Don’t know if anyone remembers that Car Wars ‘rounds’ were based on periods of 1 second. This was necessary in order to reconcile the movement of the vehicle physically over the ground ... longer rounds would have meant the cars moving much further per turn, which would have disrupted the micromanagement of the vehicle. Since the cars were designed to fire just as quickly (once per round), the game easily allowed the possibility of six to ten car maneuvers and as many as 10 to 15 combat attacks in a ten-second period. Intense driving or combat could increase the number of both maneuvers and attacks.
While we convinced ourselves in the parking lot that you could indeed roll a car at 40 mph, we also realized how ridiculous the attack/manuever principle was in the game. We acknowledged that we weren’t profoundly excellent drivers ... but it wasn’t rational that anyone could make two 30 degree opposite turns at 60+ mph, check a panel for firing both forward and backwards at the same time, all in a two-second period, and convincingly expect to a) hit anything and b) NOT crash. There just isn’t time to do the checking necessary. If you don’t believe it, I invite you to find a big asphalt tarmac and give it a try.
Not that it stopped us from playing the game, as it was and without changes (where would you start?) I think the height of this absurdity came when we played an 8-person game on Car Wars’ Offroad Track in an all-nighter that lasted from 7 p.m. until 8:30 a.m. the next morning. Ah, youth.

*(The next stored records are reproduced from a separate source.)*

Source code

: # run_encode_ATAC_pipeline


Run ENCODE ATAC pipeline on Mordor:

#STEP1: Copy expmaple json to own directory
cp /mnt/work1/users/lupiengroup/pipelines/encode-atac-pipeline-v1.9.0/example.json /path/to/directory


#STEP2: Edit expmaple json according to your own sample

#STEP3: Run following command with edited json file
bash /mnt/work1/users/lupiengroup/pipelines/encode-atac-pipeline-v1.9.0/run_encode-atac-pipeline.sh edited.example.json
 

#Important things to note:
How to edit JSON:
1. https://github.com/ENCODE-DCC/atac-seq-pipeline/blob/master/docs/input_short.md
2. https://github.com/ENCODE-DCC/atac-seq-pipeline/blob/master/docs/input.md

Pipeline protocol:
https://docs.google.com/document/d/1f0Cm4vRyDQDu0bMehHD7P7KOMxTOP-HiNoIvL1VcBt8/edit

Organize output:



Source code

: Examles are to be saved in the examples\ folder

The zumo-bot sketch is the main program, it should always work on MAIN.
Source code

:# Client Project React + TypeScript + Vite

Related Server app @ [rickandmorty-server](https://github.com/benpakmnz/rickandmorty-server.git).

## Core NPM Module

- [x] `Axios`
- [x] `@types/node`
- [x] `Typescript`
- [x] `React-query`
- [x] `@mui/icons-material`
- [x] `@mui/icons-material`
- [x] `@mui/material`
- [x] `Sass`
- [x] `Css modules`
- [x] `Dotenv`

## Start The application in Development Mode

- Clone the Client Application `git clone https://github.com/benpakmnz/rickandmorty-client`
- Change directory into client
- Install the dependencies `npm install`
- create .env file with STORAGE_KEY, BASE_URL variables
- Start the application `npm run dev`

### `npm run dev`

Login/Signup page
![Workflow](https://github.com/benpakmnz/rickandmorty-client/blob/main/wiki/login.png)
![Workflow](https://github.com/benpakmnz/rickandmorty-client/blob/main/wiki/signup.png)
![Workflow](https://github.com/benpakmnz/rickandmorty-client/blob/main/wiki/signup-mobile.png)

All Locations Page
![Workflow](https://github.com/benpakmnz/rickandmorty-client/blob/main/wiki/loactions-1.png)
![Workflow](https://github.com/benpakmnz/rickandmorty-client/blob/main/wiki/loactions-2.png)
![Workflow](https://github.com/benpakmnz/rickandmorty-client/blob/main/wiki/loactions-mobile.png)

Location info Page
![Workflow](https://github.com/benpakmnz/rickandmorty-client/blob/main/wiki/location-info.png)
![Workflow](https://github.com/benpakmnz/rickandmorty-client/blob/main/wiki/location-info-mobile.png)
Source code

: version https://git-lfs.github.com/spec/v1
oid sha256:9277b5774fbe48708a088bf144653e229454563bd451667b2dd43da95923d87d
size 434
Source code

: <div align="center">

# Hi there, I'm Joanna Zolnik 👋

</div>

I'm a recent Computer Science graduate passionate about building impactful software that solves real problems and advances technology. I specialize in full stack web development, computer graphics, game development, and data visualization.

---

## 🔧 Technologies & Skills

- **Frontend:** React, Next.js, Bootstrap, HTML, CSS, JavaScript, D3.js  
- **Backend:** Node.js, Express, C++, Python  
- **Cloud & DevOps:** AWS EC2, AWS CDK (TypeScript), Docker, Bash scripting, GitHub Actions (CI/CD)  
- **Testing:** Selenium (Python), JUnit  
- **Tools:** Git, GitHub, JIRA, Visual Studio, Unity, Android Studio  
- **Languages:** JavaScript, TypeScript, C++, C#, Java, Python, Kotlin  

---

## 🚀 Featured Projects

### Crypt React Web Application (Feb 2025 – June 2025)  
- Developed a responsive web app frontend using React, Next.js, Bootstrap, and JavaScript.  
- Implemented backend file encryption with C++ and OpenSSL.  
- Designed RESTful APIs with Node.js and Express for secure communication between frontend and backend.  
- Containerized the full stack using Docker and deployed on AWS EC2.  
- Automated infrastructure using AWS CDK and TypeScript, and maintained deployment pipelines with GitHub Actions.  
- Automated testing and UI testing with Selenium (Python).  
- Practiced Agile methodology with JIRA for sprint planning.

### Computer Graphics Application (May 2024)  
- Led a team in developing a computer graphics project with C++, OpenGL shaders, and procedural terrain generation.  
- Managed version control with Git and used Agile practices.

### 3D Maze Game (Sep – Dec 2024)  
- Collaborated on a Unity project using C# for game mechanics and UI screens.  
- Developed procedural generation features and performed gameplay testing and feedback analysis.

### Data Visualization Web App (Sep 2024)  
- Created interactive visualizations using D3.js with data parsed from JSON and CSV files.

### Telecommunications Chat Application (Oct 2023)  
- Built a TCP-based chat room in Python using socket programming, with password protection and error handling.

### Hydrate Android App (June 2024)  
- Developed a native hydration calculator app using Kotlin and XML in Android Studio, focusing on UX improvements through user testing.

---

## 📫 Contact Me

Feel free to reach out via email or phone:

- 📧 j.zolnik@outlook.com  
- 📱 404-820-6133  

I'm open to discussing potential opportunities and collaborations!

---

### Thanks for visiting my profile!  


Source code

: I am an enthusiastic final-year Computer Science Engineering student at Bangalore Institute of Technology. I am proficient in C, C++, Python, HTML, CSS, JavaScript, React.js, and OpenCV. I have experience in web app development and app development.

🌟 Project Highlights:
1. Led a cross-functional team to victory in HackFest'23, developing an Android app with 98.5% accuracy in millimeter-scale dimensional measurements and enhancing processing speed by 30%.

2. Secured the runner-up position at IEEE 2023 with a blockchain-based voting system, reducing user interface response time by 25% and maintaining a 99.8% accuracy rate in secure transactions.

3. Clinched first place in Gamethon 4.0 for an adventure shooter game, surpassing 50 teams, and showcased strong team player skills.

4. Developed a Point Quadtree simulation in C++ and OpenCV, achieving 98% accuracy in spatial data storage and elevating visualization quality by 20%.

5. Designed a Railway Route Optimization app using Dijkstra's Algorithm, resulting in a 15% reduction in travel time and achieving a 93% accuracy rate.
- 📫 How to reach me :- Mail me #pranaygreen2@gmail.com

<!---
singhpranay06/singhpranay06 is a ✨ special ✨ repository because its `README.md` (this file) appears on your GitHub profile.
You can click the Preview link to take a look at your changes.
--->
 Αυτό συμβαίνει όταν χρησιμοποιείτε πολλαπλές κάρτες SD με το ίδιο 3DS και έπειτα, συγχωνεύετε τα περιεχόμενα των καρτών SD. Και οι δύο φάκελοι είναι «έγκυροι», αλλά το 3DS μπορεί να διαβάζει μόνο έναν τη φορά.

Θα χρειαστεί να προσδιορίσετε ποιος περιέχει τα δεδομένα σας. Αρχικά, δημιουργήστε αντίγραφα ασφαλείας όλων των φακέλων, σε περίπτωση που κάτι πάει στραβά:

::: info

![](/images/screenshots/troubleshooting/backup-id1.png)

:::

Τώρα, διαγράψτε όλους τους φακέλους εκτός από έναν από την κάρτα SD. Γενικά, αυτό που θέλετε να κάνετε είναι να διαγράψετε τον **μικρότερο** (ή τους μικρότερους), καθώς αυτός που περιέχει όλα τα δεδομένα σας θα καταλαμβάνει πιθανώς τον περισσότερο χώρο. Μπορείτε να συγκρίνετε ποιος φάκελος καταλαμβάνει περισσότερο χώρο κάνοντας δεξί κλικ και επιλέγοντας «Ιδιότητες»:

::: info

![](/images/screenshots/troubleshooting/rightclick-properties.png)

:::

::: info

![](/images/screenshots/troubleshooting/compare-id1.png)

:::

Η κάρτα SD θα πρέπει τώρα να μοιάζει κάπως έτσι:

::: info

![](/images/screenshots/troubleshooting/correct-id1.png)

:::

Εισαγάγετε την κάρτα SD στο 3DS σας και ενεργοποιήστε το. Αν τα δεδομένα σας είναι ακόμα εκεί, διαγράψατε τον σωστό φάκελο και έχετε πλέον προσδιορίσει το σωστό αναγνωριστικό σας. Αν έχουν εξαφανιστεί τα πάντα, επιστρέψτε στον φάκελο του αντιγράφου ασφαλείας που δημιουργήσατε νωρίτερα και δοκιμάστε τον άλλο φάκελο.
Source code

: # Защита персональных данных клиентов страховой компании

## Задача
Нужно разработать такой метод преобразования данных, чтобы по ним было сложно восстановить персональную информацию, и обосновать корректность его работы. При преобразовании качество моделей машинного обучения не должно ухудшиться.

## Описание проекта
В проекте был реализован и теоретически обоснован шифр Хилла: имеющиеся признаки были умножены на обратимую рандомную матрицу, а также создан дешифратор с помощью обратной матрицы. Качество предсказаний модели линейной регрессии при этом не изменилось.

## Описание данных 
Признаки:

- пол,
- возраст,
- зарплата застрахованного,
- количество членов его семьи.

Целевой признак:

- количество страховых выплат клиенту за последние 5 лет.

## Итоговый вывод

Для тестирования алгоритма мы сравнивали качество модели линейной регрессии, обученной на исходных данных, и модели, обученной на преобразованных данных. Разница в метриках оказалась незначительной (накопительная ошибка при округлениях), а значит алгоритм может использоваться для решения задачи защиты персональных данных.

For those who don’t know the track, it consisted of two jumps, a water ford, several bumpy places in the road and so on. We designed a variety of cars, off-road worthy, from large SUVs to trikes, and gave it a try. The result? Crash, crash, crash.
We each started with two people in each car, which allowed for one of the two people to die and still allow for play. It was an interesting game. We played to finish three laps. Three people were successful. No ‘team’ survived ... only individuals. No one finished the game in the same vehicle in which they started. Either the cars were wrecked beyond use, or the drivers were killed – enabling those drivers who survived wrecks to crawl out, cross the highly dangerous terrain in order to find a working vehicle, only to get in and get going. There was a lovely pile up of working and non-working vehicles at the end of each jump, and by the second round we realized the trick was pretty much to make the jump, survive, abandon your mostly-wrecked vehicle and take your pick of what was there. The winner of this profound race crossed the finish line in a vehicle that had been driven by four players during the course of the race. I came in second.
At some point we began to calculate the total time the race had taken. It worked out to less than three minutes. For the fans watching, it must have been the most profound three minutes of their lives.